(Document images with source code)
++++++
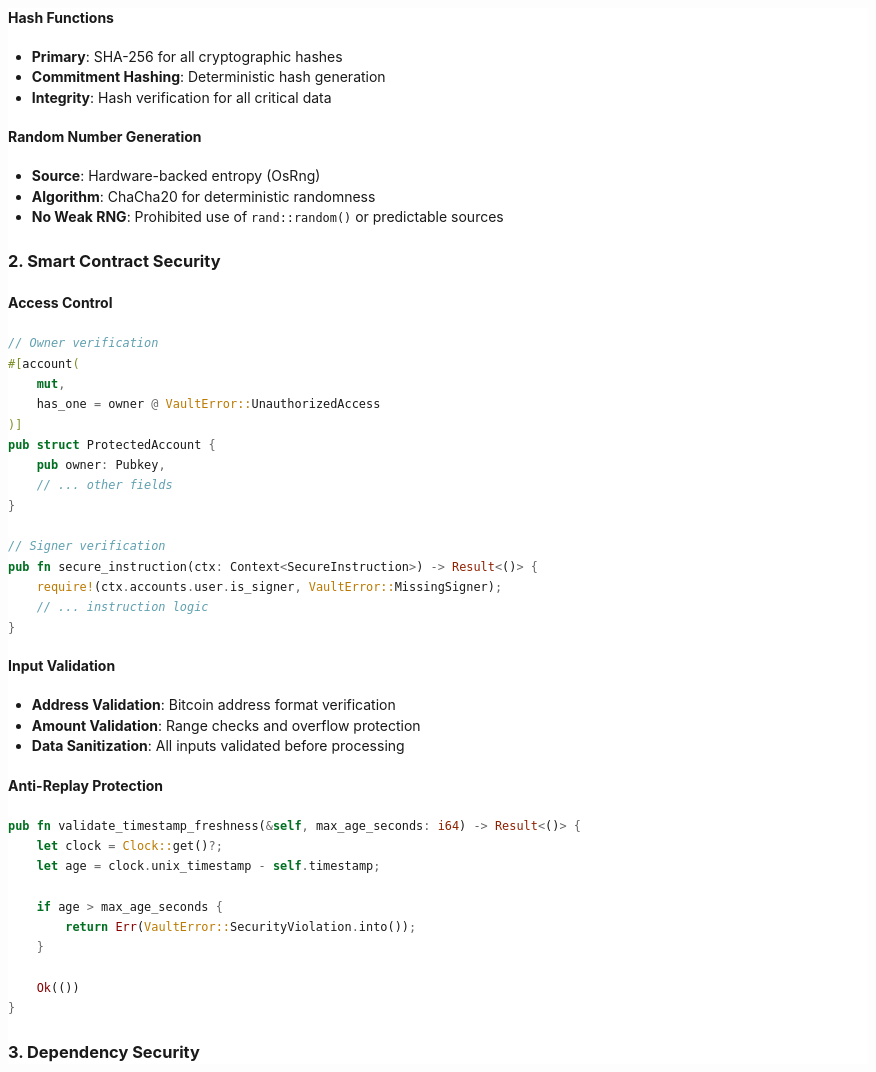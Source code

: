 #### Hash Functions
- **Primary**: SHA-256 for all cryptographic hashes
- **Commitment Hashing**: Deterministic hash generation
- **Integrity**: Hash verification for all critical data

#### Random Number Generation
- **Source**: Hardware-backed entropy (OsRng)
- **Algorithm**: ChaCha20 for deterministic randomness
- **No Weak RNG**: Prohibited use of `rand::random()` or predictable sources

### 2. Smart Contract Security

#### Access Control
```rust
// Owner verification
#[account(
    mut,
    has_one = owner @ VaultError::UnauthorizedAccess
)]
pub struct ProtectedAccount {
    pub owner: Pubkey,
    // ... other fields
}

// Signer verification
pub fn secure_instruction(ctx: Context<SecureInstruction>) -> Result<()> {
    require!(ctx.accounts.user.is_signer, VaultError::MissingSigner);
    // ... instruction logic
}
```

#### Input Validation
- **Address Validation**: Bitcoin address format verification
- **Amount Validation**: Range checks and overflow protection
- **Data Sanitization**: All inputs validated before processing

#### Anti-Replay Protection
```rust
pub fn validate_timestamp_freshness(&self, max_age_seconds: i64) -> Result<()> {
    let clock = Clock::get()?;
    let age = clock.unix_timestamp - self.timestamp;
    
    if age > max_age_seconds {
        return Err(VaultError::SecurityViolation.into());
    }
    
    Ok(())
}
```

### 3. Dependency Security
++++++
| Assignment |
The required output is the exact run of lines from the start of the records through the line containing "- **Amount Validation**: Range", both ends included, with no pictures.

| Task answer |
Source code

: #### Hash Functions
- **Primary**: SHA-256 for all cryptographic hashes
- **Commitment Hashing**: Deterministic hash generation
- **Integrity**: Hash verification for all critical data

#### Random Number Generation
- **Source**: Hardware-backed entropy (OsRng)
- **Algorithm**: ChaCha20 for deterministic randomness
- **No Weak RNG**: Prohibited use of `rand::random()` or predictable sources

### 2. Smart Contract Security

#### Access Control
```rust
// Owner verification
#[account(
    mut,
    has_one = owner @ VaultError::UnauthorizedAccess
)]
pub struct ProtectedAccount {
    pub owner: Pubkey,
    // ... other fields
}

// Signer verification
pub fn secure_instruction(ctx: Context<SecureInstruction>) -> Result<()> {
    require!(ctx.accounts.user.is_signer, VaultError::MissingSigner);
    // ... instruction logic
}
```

#### Input Validation
- **Address Validation**: Bitcoin address format verification
- **Amount Validation**: Range checks and overflow protection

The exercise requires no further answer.